Anúncios em vídeo para jogos mobile: o que os dados mostram que funciona
A publicidade de jogos — especialmente a aquisição de usuários de jogos mobile — opera em uma escala e uma velocidade que a maioria dos setores não alcança. Anunciantes de jogos testam criativos mais rápido, iteram de forma mais agressiva e desenvolveram um conjunto de convenções criativas que funciona de forma confiável entre títulos diferentes. Entender o que funciona e porquê é útil mesmo que você não atue no ramo de jogos.
O hook de gameplay
A convenção mais fundamental de anúncios de jogos: mostre o gameplay nos primeiros três segundos. Não um logo. Não um cinematic. Gameplay. O espectador precisa ver como o jogo realmente se parece e como se joga, imediatamente.
O mecanismo: o gameplay é visualmente distintivo. Ele não parece os outros anúncios do feed. A linguagem visual das interfaces de jogo — barras de vida, contadores de pontos, movimento de personagens — sinaliza "isto é um jogo" mais rápido do que qualquer texto sobreposto seria capaz.
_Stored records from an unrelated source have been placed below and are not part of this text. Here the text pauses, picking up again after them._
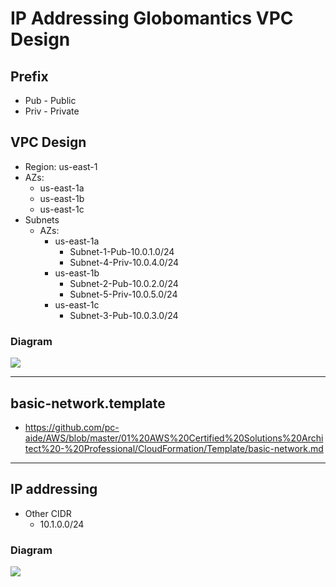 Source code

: # IP Addressing Globomantics VPC Design

## Prefix
* Pub - Public
* Priv - Private

## VPC Design
* Region: us-east-1
* AZs:
  * us-east-1a
  * us-east-1b
  * us-east-1c
* Subnets
  * AZs:
    * us-east-1a
      * Subnet-1-Pub-10.0.1.0/24
      * Subnet-4-Priv-10.0.4.0/24
    * us-east-1b
      * Subnet-2-Pub-10.0.2.0/24
      * Subnet-5-Priv-10.0.5.0/24
    * us-east-1c
      * Subnet-3-Pub-10.0.3.0/24
      
### Diagram
[<img src="https://i.imgur.com/tYweZH2.png">](https://i.imgur.com/tYweZH2.png)

---

## basic-network.template
* https://github.com/pc-aide/AWS/blob/master/01%20AWS%20Certified%20Solutions%20Architect%20-%20Professional/CloudFormation/Template/basic-network.md

---

## IP addressing
* Other CIDR
  * 10.1.0.0/24
  
### Diagram
[<img src="https://i.imgur.com/RaWcMXy.png">](https://i.imgur.com/RaWcMXy.png)
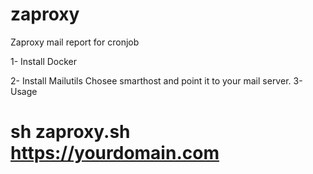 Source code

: # zaproxy
Zaproxy mail report for cronjob

1- Install Docker

2- Install Mailutils
Chosee smarthost and point it to your mail server.
3- Usage
# sh zaproxy.sh https://yourdomain.com

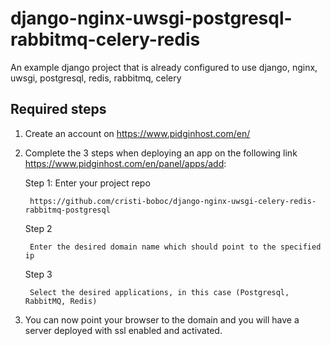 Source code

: # django-nginx-uwsgi-postgresql-rabbitmq-celery-redis
An example django project that is already configured to use django, nginx, uwsgi, postgresql, redis, rabbitmq, celery

## Required steps
1. Create an account on https://www.pidginhost.com/en/
2. Complete the 3 steps when deploying an app on the following link https://www.pidginhost.com/en/panel/apps/add:
    
    Step 1:
        Enter your project repo 

        https://github.com/cristi-boboc/django-nginx-uwsgi-celery-redis-rabbitmq-postgresql
    
    Step 2
        
        Enter the desired domain name which should point to the specified ip
    Step 3
    
        Select the desired applications, in this case (Postgresql, RabbitMQ, Redis)    
3. You can now point your browser to the domain and you will have a server deployed with ssl enabled and activated.
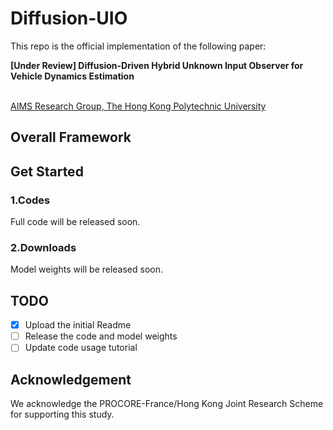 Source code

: # Diffusion-UIO

This repo is the official implementation of the following paper:

**[Under Review] Diffusion-Driven Hybrid Unknown Input Observer for Vehicle Dynamics Estimation**

<br> [AIMS Research Group, The Hong Kong Polytechnic University](https://sites.google.com/view/hailong-huang/home)

## Overall Framework


## Get Started

### 1.Codes
Full code will be released soon.

### 2.Downloads
Model weights will be released soon.


## TODO
- [x] Upload the initial Readme
- [ ] Release the code and model weights
- [ ] Update code usage tutorial

## Acknowledgement

We acknowledge the PROCORE-France/Hong Kong Joint Research Scheme for supporting this study.


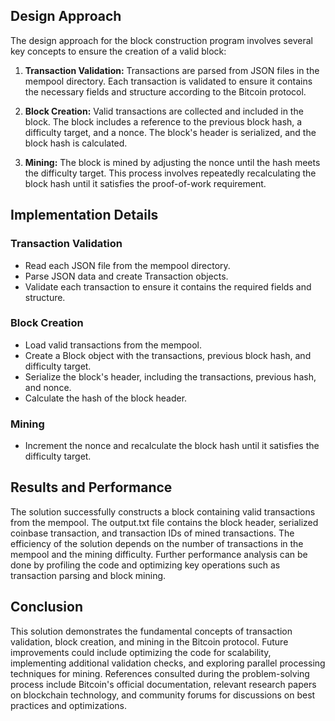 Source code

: 

## Design Approach
The design approach for the block construction program involves several key concepts to ensure the creation of a valid block:

1. **Transaction Validation:** Transactions are parsed from JSON files in the mempool directory. Each transaction is validated to ensure it contains the necessary fields and structure according to the Bitcoin protocol.

2. **Block Creation:** Valid transactions are collected and included in the block. The block includes a reference to the previous block hash, a difficulty target, and a nonce. The block's header is serialized, and the block hash is calculated.

3. **Mining:** The block is mined by adjusting the nonce until the hash meets the difficulty target. This process involves repeatedly recalculating the block hash until it satisfies the proof-of-work requirement.

## Implementation Details
### Transaction Validation
- Read each JSON file from the mempool directory.
- Parse JSON data and create Transaction objects.
- Validate each transaction to ensure it contains the required fields and structure.

### Block Creation
- Load valid transactions from the mempool.
- Create a Block object with the transactions, previous block hash, and difficulty target.
- Serialize the block's header, including the transactions, previous hash, and nonce.
- Calculate the hash of the block header.

### Mining
- Increment the nonce and recalculate the block hash until it satisfies the difficulty target.

## Results and Performance
The solution successfully constructs a block containing valid transactions from the mempool. The output.txt file contains the block header, serialized coinbase transaction, and transaction IDs of mined transactions. The efficiency of the solution depends on the number of transactions in the mempool and the mining difficulty. Further performance analysis can be done by profiling the code and optimizing key operations such as transaction parsing and block mining.

## Conclusion
This solution demonstrates the fundamental concepts of transaction validation, block creation, and mining in the Bitcoin protocol. Future improvements could include optimizing the code for scalability, implementing additional validation checks, and exploring parallel processing techniques for mining. References consulted during the problem-solving process include Bitcoin's official documentation, relevant research papers on blockchain technology, and community forums for discussions on best practices and optimizations.
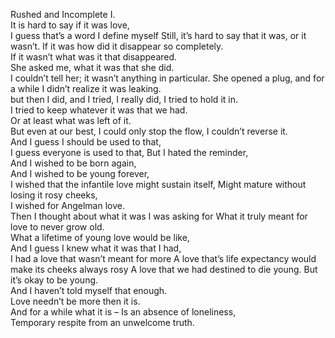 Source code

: Rushed and Incomplete I.   
It is hard to say if it was love,  
I guess that’s a word I define myself 
Still, it’s hard to say that it was, or it wasn’t. 
If it was how did it disappear so completely.  
If it wasn’t what was it that disappeared.  
She asked me, what it was that she did.  
I couldn’t tell her; it wasn’t anything in particular. 
She opened a plug, and for a while I didn’t realize it was leaking.  
but then I did, and I tried, I really did, I tried to hold it in.  
I tried to keep whatever it was that we had.  
Or at least what was left of it.  
But even at our best, I could only stop the flow, I couldn’t reverse it.  
And I guess I should be used to that,  
I guess everyone is used to that, 
But I hated the reminder,  
And I wished to be born again,  
And I wished to be young forever,  
I wished that the infantile love might sustain itself, 
Might mature without losing it rosy cheeks,  
I wished for Angelman love.  
Then I thought about what it was I was asking for 
What it truly meant for love to never grow old.  
What a lifetime of young love would be like,  
And I guess I knew what it was that I had,  
I had a love that wasn’t meant for more 
A love that’s life expectancy would make its cheeks always rosy 
A love that we had destined to die young. 
But it’s okay to be young.  
And I haven’t told myself that enough.  
Love needn’t be more then it is.  
And for a while what it is – 
Is an absence of loneliness,  
Temporary respite from an unwelcome truth.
O cérebro processa isso como conteúdo, e não como publicidade.
O arco de falha e redenção
Uma estrutura que aparece em anúncios de jogos: mostrar alguém jogando mal (a falha) e depois mostrar a jogada correta ou o resultado satisfatório (a redenção). O cérebro do espectador simula a falha — os neurônios-espelho se ativam durante o erro — e experimenta a redenção como uma resolução satisfatória.
Essa estrutura funciona pelo mesmo motivo pelo qual problema-solução funciona na publicidade em geral: ela cria tensão e a resolve. A versão gamer é mais visceralmente envolvente porque o gameplay envolve relações diretas de ação e consequência, que o cérebro simula com mais intensidade do que benefícios abstratos de produto.
O problema da expectativa de gênero
Cada gênero de jogo desenvolveu suas próprias convenções criativas. Anúncios de jogos de quebra-cabeça usam padrões específicos de falha e redenção. Anúncios de RPG usam montagens de progressão de personagem. Anúncios de jogos de estratégia usam sequências de construção de base. As convenções estão tão estabelecidas que o público reconhece o gênero no primeiro segundo do anúncio.
Isso cria um problema de eficiência: anúncios convencionais do gênero são processados mais rápido (fluência), mas são menos distintivos (mesmice). Os anúncios de jogos mais eficazes ou executam as convenções do gênero com maestria excepcional, ou as quebram deliberadamente de formas que sinalizam distintividade. Qualquer um dos polos funciona. O meio-termo — competente, mas convencional — se perde em um feed cheio de anúncios parecidos.
Cansaço criativo em jogos
Anúncios de jogos cansam mais rápido do que anúncios na maioria dos outros setores. O público de jogos vê um volume alto de anúncios de produtos parecidos, e as convenções visuais entre títulos são parecidas o suficiente para que o cansaço se transfira entre jogos, não apenas entre anúncios do mesmo jogo.
O anúncio típico de jogo tem uma vida útil criativa de 2 a 4 semanas antes que o desempenho decline de forma significativa. Isso impulsiona a alta velocidade criativa que caracteriza o setor — anunciantes de jogos produzem mais anúncios por mês do que a maioria dos setores produz por trimestre.
A lição para anunciantes fora do ramo de jogos: quanto mais rápido os criativos cansam na sua categoria, mais importante se torna a velocidade criativa. Jogos são o caso extremo, mas o mecanismo — habituação do público a criativos familiares — opera em todas as categorias.